Compare to the results from two different methods, we found that it seems to be the same round score for the Democrats between two methods, individually, 0.860 and 0.857, but be different scores for the Republicans between two methods,individually, 0.760 and 0.722.
### Density: The Democrats (blue) ###
ggplot(data=score_by_date1, aes(x=avg_score, group=Party, fill=Party)) +
geom_density(adjust=100,alpha=1) + scale_fill_manual(values=c("#3333FF"))+
ggtitle("Figure 1. The Distribution of the Democrats") +
xlab("Sentiment Score") + ylab("Density")
### Density: The Republicans (red) ###
ggplot(data=score_by_date2, aes(x=avg_score, group=Party, fill=Party)) +
geom_density(adjust=1.5,alpha=1) + scale_fill_manual(values=c("#CC0033")) + ggtitle("Figure 2. The Distribution of the Republicans") +
xlab("Sentiment Score") + ylab("Density")
After comparing to the results from the two diffent methods, we dicided to conduct further analysis using Vader (details see next part).
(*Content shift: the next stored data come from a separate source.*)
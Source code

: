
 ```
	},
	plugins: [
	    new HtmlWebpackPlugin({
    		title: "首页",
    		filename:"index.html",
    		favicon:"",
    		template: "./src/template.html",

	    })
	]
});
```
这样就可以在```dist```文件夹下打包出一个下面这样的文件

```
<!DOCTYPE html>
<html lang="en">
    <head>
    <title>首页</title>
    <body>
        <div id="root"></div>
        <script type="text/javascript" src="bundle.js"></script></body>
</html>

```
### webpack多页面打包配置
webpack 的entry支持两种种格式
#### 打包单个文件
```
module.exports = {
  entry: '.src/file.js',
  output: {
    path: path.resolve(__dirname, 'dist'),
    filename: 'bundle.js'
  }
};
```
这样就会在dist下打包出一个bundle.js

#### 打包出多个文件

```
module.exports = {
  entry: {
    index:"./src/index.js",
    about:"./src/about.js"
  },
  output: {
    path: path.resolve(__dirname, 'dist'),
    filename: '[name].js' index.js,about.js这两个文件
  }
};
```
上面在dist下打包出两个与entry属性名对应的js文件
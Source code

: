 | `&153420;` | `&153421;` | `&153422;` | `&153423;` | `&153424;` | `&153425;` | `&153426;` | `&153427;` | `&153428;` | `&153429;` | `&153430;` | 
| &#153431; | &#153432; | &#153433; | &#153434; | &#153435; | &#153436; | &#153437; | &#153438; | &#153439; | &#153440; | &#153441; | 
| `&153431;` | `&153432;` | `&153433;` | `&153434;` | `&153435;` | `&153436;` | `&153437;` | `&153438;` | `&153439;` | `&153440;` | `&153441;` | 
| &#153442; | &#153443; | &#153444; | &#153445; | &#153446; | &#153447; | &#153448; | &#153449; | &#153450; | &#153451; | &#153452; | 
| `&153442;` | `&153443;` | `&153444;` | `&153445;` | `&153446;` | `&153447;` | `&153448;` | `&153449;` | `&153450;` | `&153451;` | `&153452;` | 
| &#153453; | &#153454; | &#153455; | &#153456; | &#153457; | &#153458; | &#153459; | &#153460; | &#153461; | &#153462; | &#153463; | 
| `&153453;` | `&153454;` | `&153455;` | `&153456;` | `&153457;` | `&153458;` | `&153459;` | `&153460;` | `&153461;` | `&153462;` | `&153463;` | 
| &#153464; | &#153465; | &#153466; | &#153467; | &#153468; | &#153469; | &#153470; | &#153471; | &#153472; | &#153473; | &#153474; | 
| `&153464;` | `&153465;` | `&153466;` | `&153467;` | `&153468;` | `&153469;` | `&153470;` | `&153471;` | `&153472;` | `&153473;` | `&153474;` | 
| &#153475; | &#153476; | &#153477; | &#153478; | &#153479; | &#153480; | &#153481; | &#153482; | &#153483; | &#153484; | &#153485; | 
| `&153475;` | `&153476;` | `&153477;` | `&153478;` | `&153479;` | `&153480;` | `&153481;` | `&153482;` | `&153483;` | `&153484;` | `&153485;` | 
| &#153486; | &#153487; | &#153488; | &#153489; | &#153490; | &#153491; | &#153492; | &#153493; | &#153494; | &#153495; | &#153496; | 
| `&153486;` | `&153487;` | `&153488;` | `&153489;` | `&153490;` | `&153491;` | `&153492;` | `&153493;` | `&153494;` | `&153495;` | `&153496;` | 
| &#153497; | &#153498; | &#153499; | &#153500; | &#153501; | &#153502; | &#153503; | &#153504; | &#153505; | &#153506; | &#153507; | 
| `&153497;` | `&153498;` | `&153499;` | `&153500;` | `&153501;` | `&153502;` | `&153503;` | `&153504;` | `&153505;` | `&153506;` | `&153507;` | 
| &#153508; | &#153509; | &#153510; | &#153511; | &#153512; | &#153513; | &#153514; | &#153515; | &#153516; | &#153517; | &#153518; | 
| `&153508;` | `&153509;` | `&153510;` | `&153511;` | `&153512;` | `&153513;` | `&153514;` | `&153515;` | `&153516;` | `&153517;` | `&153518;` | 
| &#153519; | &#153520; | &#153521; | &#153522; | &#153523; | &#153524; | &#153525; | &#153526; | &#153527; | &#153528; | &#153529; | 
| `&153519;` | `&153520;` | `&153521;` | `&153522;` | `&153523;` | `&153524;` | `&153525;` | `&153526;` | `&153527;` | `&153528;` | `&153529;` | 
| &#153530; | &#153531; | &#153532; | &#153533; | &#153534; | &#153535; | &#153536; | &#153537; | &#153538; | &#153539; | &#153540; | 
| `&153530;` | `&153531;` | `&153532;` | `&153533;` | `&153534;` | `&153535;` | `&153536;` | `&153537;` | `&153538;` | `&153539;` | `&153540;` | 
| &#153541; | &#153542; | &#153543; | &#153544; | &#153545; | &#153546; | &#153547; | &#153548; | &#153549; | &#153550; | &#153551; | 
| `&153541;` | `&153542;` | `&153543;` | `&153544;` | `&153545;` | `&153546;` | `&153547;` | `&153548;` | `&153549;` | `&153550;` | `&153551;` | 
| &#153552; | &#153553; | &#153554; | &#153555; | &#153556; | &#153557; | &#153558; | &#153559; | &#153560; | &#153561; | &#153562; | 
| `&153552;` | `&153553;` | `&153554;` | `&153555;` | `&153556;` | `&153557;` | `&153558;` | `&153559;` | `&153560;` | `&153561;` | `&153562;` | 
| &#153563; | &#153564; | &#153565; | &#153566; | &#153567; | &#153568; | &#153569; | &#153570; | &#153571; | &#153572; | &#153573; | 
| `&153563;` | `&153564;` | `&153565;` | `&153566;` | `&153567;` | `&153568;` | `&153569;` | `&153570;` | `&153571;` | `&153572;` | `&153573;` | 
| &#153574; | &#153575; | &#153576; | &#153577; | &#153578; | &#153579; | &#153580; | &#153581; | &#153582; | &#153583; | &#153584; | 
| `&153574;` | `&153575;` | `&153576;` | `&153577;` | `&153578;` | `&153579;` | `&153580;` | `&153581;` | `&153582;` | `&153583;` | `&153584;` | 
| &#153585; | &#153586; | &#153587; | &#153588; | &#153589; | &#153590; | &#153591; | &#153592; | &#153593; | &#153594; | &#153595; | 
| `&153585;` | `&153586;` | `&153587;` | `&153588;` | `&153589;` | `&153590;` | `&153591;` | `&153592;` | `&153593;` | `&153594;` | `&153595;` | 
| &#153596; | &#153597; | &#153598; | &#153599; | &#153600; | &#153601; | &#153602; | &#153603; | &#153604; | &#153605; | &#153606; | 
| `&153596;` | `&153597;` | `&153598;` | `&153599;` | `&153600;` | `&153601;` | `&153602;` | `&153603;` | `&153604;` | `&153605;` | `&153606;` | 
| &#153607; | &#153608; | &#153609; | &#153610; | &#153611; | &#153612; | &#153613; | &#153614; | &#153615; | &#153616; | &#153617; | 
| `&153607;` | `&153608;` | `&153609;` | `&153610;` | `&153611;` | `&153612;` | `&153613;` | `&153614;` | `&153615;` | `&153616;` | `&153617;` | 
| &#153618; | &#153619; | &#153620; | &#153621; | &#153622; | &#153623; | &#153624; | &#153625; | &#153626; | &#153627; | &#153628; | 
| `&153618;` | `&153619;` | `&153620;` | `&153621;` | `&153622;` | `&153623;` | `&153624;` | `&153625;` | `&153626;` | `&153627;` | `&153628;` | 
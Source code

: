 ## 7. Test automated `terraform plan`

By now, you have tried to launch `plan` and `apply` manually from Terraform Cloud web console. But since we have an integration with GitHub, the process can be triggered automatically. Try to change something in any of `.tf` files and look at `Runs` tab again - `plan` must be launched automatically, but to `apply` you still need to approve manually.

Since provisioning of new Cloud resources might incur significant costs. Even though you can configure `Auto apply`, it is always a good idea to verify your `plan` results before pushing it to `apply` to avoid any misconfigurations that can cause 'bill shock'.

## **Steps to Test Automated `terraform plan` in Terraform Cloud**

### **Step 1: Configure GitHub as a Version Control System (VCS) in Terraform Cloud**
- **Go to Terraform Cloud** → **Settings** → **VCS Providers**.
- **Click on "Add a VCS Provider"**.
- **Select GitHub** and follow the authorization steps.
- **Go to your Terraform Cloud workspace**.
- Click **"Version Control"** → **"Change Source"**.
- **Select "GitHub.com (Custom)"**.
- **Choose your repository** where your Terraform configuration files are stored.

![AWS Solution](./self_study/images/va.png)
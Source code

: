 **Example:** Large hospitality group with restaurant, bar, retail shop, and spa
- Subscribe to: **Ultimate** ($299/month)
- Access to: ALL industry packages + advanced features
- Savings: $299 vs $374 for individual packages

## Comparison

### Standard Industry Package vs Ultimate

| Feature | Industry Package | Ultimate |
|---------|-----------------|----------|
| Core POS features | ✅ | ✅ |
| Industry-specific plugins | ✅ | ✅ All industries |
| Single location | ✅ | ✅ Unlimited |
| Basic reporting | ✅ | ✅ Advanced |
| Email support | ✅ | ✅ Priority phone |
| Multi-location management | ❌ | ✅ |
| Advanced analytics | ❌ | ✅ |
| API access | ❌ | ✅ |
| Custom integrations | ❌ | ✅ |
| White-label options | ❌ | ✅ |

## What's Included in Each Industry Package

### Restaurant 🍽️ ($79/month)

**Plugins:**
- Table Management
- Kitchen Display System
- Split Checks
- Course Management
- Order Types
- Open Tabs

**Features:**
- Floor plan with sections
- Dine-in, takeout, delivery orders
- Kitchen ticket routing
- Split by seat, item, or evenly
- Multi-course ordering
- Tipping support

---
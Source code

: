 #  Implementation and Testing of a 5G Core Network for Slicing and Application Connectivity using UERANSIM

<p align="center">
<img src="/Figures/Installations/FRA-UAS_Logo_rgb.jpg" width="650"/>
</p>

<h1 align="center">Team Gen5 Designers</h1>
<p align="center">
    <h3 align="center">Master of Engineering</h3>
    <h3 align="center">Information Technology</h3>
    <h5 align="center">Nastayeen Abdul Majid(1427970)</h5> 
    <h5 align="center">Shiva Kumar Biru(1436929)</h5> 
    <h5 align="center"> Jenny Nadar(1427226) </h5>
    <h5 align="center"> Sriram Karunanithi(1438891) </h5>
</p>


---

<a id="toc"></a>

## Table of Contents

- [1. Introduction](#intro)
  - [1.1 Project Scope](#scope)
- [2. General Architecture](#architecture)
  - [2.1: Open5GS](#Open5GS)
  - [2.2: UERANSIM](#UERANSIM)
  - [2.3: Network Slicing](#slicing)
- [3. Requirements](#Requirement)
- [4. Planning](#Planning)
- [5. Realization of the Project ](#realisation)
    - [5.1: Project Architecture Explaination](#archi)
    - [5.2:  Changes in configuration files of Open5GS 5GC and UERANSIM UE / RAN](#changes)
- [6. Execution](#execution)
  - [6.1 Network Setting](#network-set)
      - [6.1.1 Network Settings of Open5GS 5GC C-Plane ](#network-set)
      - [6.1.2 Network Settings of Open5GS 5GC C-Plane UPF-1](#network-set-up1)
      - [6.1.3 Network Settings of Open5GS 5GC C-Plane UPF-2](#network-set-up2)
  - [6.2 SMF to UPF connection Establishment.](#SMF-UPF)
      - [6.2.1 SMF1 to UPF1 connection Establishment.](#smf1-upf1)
Figure 1 and Figure 2 show that the distribution of the score of speeches from two parties, the Democrats (blue color) and the Republicans (red color). For the Democrats, it suggest that most speeches scores are very to positive (value equals 1). For the Republicans, it suggest that most speeches scores are very to positive (value equals 1), but also lots of speech score distribute between 0 and 0.5.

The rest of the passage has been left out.